» ASSIGNMENT: Retype the entries, please, from their first line to the line containing "for Home Assistant", exactly and only those lines, minus the pictures.

» DATASET:
*** Block opens ***
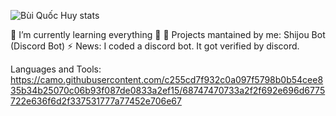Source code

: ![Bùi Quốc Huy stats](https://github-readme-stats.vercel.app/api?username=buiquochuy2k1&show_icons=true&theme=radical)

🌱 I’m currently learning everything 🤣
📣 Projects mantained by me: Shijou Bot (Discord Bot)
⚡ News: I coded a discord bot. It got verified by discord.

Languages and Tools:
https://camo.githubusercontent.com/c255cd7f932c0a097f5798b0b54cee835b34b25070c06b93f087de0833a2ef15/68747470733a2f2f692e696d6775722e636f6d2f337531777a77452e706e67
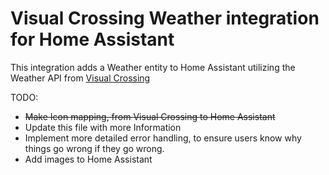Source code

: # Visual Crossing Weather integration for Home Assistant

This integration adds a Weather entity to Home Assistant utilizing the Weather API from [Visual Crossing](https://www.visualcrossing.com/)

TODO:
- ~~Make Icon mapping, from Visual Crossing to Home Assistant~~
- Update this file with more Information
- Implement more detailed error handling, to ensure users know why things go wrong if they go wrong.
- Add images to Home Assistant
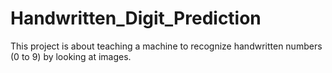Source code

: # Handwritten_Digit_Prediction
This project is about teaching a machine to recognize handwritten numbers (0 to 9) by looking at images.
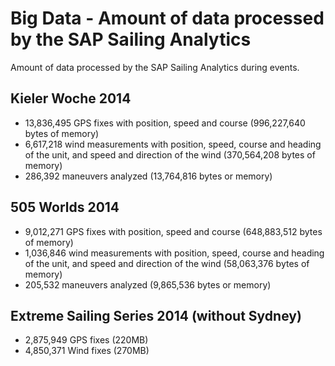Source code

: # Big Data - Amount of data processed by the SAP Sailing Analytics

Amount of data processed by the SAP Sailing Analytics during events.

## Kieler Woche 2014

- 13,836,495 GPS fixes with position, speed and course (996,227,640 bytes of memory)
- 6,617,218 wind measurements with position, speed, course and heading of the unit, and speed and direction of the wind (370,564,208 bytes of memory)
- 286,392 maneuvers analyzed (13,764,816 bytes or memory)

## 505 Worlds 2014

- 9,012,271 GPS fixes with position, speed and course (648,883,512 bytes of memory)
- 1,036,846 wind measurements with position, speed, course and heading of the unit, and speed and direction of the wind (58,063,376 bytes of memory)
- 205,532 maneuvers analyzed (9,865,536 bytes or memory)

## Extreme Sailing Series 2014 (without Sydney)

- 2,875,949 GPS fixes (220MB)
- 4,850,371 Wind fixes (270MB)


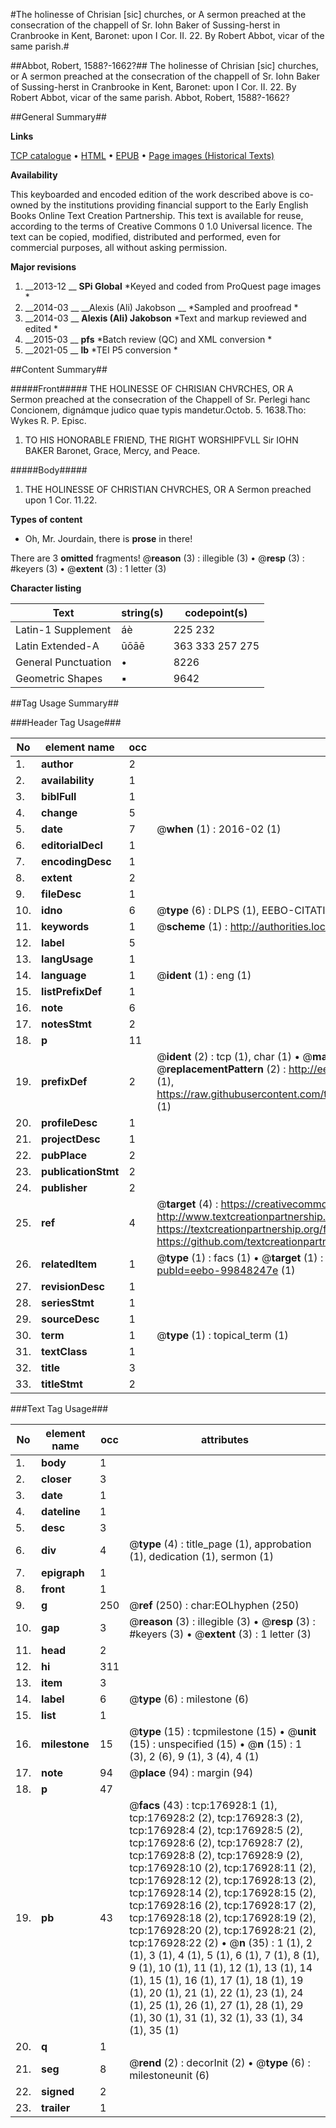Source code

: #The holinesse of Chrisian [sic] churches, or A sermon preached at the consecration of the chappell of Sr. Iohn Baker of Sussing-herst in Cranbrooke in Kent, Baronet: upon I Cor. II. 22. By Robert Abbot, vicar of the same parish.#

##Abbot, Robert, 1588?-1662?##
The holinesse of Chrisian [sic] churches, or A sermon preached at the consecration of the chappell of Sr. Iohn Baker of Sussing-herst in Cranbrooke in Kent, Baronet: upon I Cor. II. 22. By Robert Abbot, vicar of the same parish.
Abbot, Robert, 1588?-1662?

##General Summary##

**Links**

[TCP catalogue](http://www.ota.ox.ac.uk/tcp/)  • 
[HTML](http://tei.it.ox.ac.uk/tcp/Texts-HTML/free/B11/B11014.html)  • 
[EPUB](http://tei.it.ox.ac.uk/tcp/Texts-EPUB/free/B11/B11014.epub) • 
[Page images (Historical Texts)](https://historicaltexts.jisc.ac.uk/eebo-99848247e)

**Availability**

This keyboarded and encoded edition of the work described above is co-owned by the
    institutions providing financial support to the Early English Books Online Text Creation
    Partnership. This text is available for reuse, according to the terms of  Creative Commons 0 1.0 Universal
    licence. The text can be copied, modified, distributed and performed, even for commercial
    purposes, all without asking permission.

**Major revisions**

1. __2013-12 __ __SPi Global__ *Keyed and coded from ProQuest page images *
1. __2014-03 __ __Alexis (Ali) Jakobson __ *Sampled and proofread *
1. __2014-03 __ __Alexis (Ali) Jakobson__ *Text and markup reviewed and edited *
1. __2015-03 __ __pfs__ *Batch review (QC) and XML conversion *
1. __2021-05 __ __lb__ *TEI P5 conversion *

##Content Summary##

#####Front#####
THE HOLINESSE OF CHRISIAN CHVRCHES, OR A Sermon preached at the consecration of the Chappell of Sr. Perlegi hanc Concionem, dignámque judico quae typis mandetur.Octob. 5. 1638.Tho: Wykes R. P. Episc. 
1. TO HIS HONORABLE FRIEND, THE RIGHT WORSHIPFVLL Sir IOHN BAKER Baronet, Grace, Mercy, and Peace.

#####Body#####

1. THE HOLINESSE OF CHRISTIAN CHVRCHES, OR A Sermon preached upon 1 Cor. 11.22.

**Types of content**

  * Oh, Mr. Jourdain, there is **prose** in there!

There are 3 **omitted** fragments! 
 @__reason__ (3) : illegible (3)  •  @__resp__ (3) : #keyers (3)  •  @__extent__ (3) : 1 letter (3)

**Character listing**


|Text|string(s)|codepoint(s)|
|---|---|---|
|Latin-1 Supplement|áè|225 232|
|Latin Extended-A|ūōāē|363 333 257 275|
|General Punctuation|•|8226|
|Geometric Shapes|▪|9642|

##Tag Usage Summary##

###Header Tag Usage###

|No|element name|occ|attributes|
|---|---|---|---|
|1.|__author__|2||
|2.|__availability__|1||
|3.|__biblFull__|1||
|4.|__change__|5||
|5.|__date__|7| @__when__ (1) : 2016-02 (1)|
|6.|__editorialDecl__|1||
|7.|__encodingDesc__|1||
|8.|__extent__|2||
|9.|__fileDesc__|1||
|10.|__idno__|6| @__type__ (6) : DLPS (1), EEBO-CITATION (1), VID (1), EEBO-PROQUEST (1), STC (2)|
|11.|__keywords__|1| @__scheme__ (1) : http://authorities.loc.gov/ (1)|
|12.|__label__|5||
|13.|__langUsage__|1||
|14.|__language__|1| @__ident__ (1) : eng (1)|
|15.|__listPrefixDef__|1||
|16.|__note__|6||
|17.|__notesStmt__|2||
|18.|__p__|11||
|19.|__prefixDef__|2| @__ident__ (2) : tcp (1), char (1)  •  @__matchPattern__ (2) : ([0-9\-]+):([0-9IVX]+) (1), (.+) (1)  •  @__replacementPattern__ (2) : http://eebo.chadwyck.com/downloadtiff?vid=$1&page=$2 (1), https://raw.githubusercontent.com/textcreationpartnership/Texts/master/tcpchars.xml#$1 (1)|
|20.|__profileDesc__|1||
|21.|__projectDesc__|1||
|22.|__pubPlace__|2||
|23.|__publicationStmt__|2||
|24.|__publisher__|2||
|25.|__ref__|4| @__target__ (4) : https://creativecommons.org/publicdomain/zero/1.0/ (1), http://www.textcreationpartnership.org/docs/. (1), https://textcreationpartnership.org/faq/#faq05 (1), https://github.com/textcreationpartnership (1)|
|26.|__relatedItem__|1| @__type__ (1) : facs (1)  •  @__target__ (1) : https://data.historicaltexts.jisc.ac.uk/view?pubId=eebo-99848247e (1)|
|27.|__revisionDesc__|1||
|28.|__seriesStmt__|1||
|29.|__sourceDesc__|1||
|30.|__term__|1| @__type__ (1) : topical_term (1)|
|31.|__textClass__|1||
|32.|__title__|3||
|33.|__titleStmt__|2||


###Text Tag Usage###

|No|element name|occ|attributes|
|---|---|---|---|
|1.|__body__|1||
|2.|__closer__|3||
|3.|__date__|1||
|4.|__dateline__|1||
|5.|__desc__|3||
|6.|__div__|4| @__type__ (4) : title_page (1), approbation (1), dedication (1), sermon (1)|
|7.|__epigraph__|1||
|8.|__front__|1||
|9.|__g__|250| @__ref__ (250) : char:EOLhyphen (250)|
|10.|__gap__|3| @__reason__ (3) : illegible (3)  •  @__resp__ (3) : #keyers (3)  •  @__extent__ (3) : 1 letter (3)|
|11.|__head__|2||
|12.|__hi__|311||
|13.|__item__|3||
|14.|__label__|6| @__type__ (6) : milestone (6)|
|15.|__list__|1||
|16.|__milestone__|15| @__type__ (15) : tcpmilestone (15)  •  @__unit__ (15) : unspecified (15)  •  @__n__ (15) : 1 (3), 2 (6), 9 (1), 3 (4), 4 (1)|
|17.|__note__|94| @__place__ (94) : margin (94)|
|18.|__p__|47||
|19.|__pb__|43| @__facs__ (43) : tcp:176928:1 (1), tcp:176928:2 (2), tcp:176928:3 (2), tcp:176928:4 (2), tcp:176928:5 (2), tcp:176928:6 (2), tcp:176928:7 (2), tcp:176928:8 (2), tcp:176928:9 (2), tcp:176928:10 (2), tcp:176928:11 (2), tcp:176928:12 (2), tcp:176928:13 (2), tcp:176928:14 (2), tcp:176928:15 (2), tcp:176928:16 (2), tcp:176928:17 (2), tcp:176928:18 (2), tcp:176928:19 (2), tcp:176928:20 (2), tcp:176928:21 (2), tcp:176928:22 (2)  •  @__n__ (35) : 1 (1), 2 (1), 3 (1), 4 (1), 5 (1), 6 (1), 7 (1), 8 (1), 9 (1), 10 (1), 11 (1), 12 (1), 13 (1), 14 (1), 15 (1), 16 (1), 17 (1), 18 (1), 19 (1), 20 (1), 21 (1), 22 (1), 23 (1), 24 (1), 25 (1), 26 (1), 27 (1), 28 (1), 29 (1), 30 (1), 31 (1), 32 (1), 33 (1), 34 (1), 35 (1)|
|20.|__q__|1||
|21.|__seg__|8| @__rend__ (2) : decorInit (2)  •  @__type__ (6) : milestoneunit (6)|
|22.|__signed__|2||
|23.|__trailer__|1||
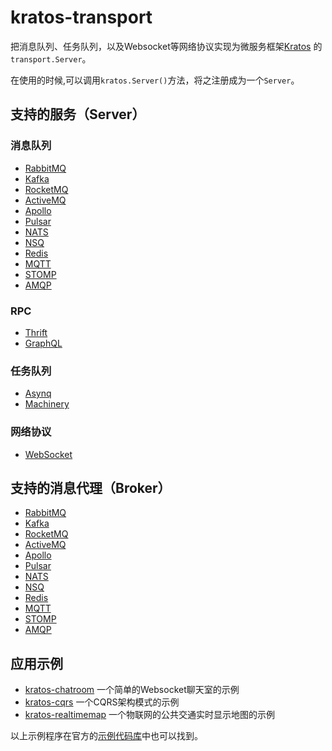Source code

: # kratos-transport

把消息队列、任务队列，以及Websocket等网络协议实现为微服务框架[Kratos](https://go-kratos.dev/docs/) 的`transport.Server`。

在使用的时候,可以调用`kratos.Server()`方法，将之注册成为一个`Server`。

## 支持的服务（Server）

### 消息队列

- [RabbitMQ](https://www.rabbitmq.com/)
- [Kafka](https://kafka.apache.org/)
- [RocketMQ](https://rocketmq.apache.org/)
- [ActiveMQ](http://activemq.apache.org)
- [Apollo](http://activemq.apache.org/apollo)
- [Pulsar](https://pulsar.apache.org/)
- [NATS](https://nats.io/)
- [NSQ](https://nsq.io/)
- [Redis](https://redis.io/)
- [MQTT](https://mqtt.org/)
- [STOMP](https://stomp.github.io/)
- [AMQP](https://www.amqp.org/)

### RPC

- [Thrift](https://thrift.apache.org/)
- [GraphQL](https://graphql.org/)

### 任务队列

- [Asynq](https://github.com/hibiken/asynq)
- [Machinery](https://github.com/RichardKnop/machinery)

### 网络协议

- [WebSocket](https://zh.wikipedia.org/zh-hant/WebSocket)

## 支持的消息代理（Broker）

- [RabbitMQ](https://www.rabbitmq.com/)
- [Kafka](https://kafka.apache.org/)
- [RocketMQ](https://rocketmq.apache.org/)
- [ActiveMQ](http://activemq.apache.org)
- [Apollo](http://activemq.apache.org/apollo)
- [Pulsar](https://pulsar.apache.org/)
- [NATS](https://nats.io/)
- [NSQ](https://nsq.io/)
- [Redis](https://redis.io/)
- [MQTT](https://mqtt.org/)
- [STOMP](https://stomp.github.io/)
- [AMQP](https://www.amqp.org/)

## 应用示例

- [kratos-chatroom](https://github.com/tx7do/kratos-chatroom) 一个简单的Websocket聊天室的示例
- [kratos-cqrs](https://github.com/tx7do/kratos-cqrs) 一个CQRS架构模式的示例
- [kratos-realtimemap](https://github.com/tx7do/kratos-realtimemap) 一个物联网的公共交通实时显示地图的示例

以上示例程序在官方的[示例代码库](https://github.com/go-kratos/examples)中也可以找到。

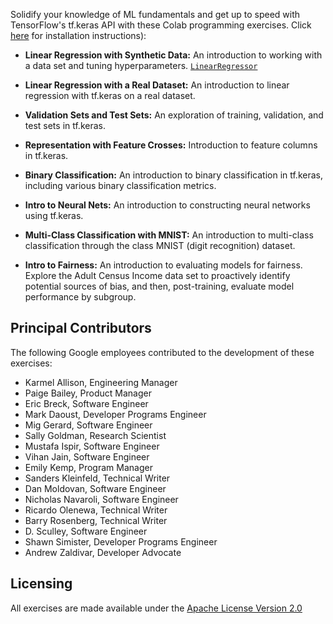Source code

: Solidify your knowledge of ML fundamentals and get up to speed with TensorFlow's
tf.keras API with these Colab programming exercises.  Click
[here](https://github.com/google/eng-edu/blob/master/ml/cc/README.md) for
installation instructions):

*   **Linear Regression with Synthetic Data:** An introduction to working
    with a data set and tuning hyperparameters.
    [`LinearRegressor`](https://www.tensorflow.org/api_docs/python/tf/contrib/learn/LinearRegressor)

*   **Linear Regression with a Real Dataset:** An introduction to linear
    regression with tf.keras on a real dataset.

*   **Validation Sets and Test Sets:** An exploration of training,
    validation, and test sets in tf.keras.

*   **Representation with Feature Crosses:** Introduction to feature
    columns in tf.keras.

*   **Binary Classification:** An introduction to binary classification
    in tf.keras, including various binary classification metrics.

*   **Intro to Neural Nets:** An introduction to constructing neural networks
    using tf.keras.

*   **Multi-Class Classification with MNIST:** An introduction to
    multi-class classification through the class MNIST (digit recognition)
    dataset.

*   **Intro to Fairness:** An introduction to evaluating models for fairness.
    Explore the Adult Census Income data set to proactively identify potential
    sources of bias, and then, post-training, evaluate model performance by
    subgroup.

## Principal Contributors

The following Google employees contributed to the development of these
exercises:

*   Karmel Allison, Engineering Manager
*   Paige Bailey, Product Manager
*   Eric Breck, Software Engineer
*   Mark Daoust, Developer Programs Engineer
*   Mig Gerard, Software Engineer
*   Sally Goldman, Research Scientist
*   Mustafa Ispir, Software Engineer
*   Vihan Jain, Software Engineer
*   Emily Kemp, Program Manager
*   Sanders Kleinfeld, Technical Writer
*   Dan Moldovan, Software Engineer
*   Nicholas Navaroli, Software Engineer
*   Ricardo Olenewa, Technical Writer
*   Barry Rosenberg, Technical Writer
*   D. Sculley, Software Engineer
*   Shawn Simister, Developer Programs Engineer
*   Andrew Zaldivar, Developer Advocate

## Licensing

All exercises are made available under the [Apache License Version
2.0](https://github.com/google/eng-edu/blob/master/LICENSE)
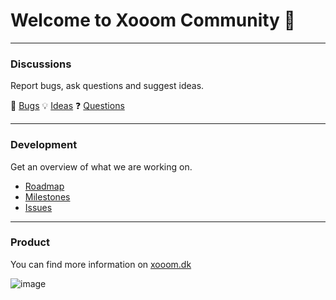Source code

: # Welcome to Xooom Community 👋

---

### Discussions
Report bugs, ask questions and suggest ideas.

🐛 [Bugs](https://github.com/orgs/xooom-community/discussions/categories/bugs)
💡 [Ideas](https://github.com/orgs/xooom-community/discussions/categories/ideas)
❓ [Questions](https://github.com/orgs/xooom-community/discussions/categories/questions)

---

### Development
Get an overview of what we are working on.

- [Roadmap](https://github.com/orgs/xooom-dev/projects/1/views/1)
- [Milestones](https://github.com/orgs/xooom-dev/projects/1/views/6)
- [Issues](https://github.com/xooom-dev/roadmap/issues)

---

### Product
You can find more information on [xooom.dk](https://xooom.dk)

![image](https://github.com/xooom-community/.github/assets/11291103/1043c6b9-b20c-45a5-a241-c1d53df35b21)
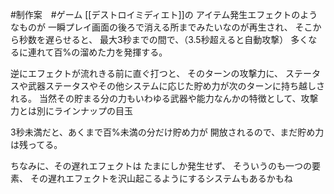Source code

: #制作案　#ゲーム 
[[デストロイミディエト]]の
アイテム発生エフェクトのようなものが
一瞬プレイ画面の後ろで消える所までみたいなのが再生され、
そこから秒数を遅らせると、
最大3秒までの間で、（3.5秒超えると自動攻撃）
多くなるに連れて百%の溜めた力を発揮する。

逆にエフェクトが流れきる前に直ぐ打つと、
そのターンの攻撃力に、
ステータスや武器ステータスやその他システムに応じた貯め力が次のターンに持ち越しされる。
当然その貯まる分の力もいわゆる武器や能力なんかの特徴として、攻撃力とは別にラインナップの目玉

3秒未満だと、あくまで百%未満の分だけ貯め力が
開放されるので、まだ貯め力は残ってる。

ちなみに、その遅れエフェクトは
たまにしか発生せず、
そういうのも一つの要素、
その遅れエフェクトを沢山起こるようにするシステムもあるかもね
*** Block closes ***
» EXERCISE OUTPUT:
Source code

: ![Bùi Quốc Huy stats](https://github-readme-stats.vercel.app/api?username=buiquochuy2k1&show_icons=true&theme=radical)

🌱 I’m currently learning everything 🤣
📣 Projects mantained by me: Shijou Bot (Discord Bot)
⚡ News: I coded a discord bot. It got verified by discord.

Languages and Tools:
https://camo.githubusercontent.com/c255cd7f932c0a097f5798b0b54cee835b34b25070c06b93f087de0833a2ef15/68747470733a2f2f692e696d6775722e636f6d2f337531777a77452e706e67
Source code

: # Visual Crossing Weather integration for Home Assistant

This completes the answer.